> Records for processing:
____________________
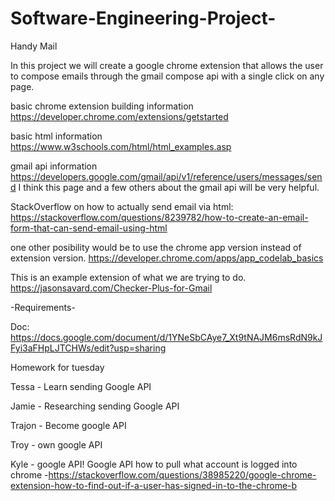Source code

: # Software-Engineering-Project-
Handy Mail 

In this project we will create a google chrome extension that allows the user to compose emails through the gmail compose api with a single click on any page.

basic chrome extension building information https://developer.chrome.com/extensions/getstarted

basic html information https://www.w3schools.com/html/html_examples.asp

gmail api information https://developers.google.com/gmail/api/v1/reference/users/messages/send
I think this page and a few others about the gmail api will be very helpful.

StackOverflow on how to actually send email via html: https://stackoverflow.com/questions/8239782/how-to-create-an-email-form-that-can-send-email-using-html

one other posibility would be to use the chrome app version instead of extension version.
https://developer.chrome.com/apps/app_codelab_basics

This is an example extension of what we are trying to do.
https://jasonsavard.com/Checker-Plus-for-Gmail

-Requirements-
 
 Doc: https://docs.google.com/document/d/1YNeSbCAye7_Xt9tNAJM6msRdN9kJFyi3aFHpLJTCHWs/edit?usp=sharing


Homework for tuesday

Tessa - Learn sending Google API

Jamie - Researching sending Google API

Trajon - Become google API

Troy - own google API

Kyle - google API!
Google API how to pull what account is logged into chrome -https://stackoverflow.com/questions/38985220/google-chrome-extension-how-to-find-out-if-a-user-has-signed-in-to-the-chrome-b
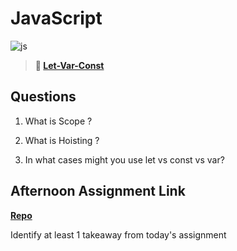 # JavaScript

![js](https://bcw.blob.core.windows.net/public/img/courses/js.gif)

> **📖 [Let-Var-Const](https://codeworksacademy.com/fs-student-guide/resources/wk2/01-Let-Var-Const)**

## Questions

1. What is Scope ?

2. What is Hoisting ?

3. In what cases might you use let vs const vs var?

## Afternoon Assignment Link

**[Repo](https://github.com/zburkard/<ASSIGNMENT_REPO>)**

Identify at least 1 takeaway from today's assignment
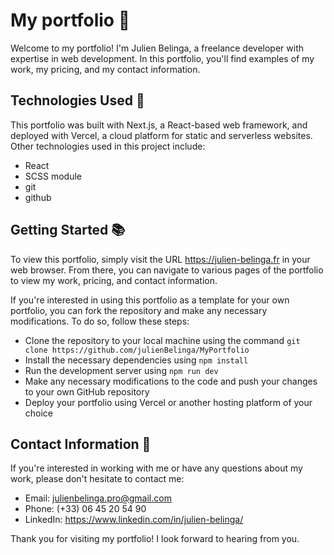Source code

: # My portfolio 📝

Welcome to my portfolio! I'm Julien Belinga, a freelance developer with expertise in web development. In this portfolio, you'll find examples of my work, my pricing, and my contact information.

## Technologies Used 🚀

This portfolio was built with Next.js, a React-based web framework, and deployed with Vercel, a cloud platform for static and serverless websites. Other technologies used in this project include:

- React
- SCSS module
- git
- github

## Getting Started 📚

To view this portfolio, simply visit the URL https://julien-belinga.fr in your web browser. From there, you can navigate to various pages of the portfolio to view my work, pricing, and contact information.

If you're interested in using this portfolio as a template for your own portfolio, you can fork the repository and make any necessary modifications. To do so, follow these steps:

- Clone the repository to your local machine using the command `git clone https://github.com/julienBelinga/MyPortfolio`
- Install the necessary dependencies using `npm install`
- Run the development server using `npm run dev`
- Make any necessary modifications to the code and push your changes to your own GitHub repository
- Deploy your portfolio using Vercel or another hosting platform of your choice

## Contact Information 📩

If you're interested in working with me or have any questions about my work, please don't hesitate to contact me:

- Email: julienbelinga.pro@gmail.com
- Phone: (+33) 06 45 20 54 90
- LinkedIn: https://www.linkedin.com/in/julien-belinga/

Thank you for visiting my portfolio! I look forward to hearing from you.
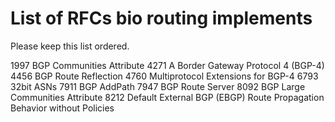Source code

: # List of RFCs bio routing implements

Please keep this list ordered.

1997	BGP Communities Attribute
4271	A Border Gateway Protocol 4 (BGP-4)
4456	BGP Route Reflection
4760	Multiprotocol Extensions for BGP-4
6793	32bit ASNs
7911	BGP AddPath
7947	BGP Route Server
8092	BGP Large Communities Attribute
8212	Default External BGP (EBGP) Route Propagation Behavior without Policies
____________________
> Exercise requirements:
Copy the records exactly. Skip the images.

> Reply to the exercise:
Source code

: # Software-Engineering-Project-
Handy Mail 

In this project we will create a google chrome extension that allows the user to compose emails through the gmail compose api with a single click on any page.

basic chrome extension building information https://developer.chrome.com/extensions/getstarted

basic html information https://www.w3schools.com/html/html_examples.asp

gmail api information https://developers.google.com/gmail/api/v1/reference/users/messages/send
I think this page and a few others about the gmail api will be very helpful.

StackOverflow on how to actually send email via html: https://stackoverflow.com/questions/8239782/how-to-create-an-email-form-that-can-send-email-using-html

one other posibility would be to use the chrome app version instead of extension version.
https://developer.chrome.com/apps/app_codelab_basics

This is an example extension of what we are trying to do.
https://jasonsavard.com/Checker-Plus-for-Gmail

-Requirements-
 
 Doc: https://docs.google.com/document/d/1YNeSbCAye7_Xt9tNAJM6msRdN9kJFyi3aFHpLJTCHWs/edit?usp=sharing


Homework for tuesday

Tessa - Learn sending Google API

Jamie - Researching sending Google API

Trajon - Become google API

Troy - own google API

Kyle - google API!
Google API how to pull what account is logged into chrome -https://stackoverflow.com/questions/38985220/google-chrome-extension-how-to-find-out-if-a-user-has-signed-in-to-the-chrome-b
 # JavaScript

![js](https://bcw.blob.core.windows.net/public/img/courses/js.gif)

> **📖 [Let-Var-Const](https://codeworksacademy.com/fs-student-guide/resources/wk2/01-Let-Var-Const)**

## Questions

1. What is Scope ?

2. What is Hoisting ?

3. In what cases might you use let vs const vs var?

## Afternoon Assignment Link

**[Repo](https://github.com/zburkard/<ASSIGNMENT_REPO>)**

Identify at least 1 takeaway from today's assignment
Source code

: # My portfolio 📝

Welcome to my portfolio! I'm Julien Belinga, a freelance developer with expertise in web development. In this portfolio, you'll find examples of my work, my pricing, and my contact information.

## Technologies Used 🚀

This portfolio was built with Next.js, a React-based web framework, and deployed with Vercel, a cloud platform for static and serverless websites. Other technologies used in this project include:

- React
- SCSS module
- git
- github

## Getting Started 📚

To view this portfolio, simply visit the URL https://julien-belinga.fr in your web browser. From there, you can navigate to various pages of the portfolio to view my work, pricing, and contact information.

If you're interested in using this portfolio as a template for your own portfolio, you can fork the repository and make any necessary modifications. To do so, follow these steps:

- Clone the repository to your local machine using the command `git clone https://github.com/julienBelinga/MyPortfolio`
- Install the necessary dependencies using `npm install`
- Run the development server using `npm run dev`
- Make any necessary modifications to the code and push your changes to your own GitHub repository
- Deploy your portfolio using Vercel or another hosting platform of your choice

## Contact Information 📩

If you're interested in working with me or have any questions about my work, please don't hesitate to contact me:

- Email: julienbelinga.pro@gmail.com
- Phone: (+33) 06 45 20 54 90
- LinkedIn: https://www.linkedin.com/in/julien-belinga/

Thank you for visiting my portfolio! I look forward to hearing from you.
Source code

: # List of RFCs bio routing implements

Please keep this list ordered.

1997	BGP Communities Attribute
4271	A Border Gateway Protocol 4 (BGP-4)
4456	BGP Route Reflection
4760	Multiprotocol Extensions for BGP-4
6793	32bit ASNs
7911	BGP AddPath
7947	BGP Route Server
8092	BGP Large Communities Attribute
8212	Default External BGP (EBGP) Route Propagation Behavior without Policies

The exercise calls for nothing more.